Lowfareair From , joined Dec 1969, posts, RR: Reply 18, posted (12 years 8 months 5 days 2 hours ago) and read 1717 times:
My Dad has been bumped off an A320 several times, and I have once for fuel purposes and weather, so does that make it a crappy plane? DC9s have exhaust coming out of them, so is that a crappy plane? Beech 1900Ds have no room whatsoever, so does that make it a crappy plane, too? What I'm getting at is that most of the things that you guys are describing are minor problems. I have gotten no service on short routes, and the Beeches don't have flight attendants or overhead bins, either, so stop complaining!
Mlsrar From United States of America, joined Mar 2000, 1417 posts, RR: 9 Reply 19, posted (12 years 8 months 4 days 23 hours ago) and read 1714 times:
I've had to negotiate the rather short hop from MKE-MDW three times on Chicago "Express" (which, consequently now uses Saabs). This ATA connection flight has always been a nightmare. Other than the stainless-steel flask that rolled out of the cockpit as we climbed out of FL10, the ride is atrocious.
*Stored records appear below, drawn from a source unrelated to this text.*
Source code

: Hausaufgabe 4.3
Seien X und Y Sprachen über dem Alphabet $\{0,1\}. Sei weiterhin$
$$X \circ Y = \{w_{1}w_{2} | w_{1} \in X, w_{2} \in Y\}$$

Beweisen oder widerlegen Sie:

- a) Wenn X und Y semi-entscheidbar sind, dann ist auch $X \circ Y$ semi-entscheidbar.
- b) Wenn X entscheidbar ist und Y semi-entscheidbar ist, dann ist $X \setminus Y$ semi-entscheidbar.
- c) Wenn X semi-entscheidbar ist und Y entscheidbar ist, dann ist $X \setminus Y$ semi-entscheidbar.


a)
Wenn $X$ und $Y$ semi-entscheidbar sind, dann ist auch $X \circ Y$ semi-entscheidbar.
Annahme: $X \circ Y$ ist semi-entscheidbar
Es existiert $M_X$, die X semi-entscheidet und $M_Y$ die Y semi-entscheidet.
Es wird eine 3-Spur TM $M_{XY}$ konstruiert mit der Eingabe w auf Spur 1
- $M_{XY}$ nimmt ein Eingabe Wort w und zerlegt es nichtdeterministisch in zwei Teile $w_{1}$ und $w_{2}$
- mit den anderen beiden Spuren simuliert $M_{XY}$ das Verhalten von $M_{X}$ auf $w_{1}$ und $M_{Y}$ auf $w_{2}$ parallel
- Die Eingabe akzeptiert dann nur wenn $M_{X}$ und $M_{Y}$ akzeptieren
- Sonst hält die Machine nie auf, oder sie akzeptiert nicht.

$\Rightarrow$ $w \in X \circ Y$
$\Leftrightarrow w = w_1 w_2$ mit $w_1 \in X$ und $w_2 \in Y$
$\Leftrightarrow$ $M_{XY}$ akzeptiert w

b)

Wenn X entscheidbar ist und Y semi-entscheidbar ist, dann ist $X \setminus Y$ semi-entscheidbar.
The lack of a yaw damper and rudimentary FCS make for a horrible ride, the usual 40-min hop in UA's 735s to ORD are reverted to a 90 min hell-ride. If you catch a strong tailwind, you feel as if you're flying sideways. I was glad to see Chicago Express junk the junkstream, but the Saab isn't much better.
I mean, for the right price I’ll fight a lion. - Mike Tyson
DCA-ROCguy From United States of America, joined Apr 2000, 4402 posts, RR: 37 Reply 20, posted (12 years 8 months 4 days 22 hours ago) and read 1707 times:
Aw, do you have to begrudge a few air warriors our desire to bellyache about one of our favorite turboprops? ;+) No, being bumped for fuel purposes alone does not a crappy airplane make. But the not-wide-enough-for-three cabin, jarring vibration, ear splitting noise, and bad-for elderly-people's backs ceiling, none of which are problems with the A320 or DC-9, all make the Jetstream a plane that's ready for the chop shop.
Now, if I could, I need to get back in my garbage can to comb my green fur. ;+)
Ilyushin96M From United States of America, joined Sep 1999, 2609 posts, RR: 14 Reply 23, posted (12 years 8 months 4 days 17 hours ago) and read 1688 times:
I've flown on J31s a few times; I actually rather enjoyed being on something so primitive for a change, kinda like flying in an old biplane might have been! But I agree that these planes are shoddy; I've never flown in anything that got thrown around in the air so much, they even blow side to side with the air currents. And they are so noisy, and cramped.
My grandmother had a terrible time boarding J31s; she is almost 86 years old, and hasn't flown in awhile, but when she did take J31s of American Eagle on ACT-DFW, she had to have TWO of the baggage handlers help her step up onto the airstairs, because they don't come all the way to the ground! And she had to be similarly "unloaded" at DFW.
The J31 does not compare to any other modern turboprop - Brasilia, SF340, etc. I hope not to have to fly on one again, but I WILL say it's better than the Fairchild Metro, aka San Antonio Sewer Tube.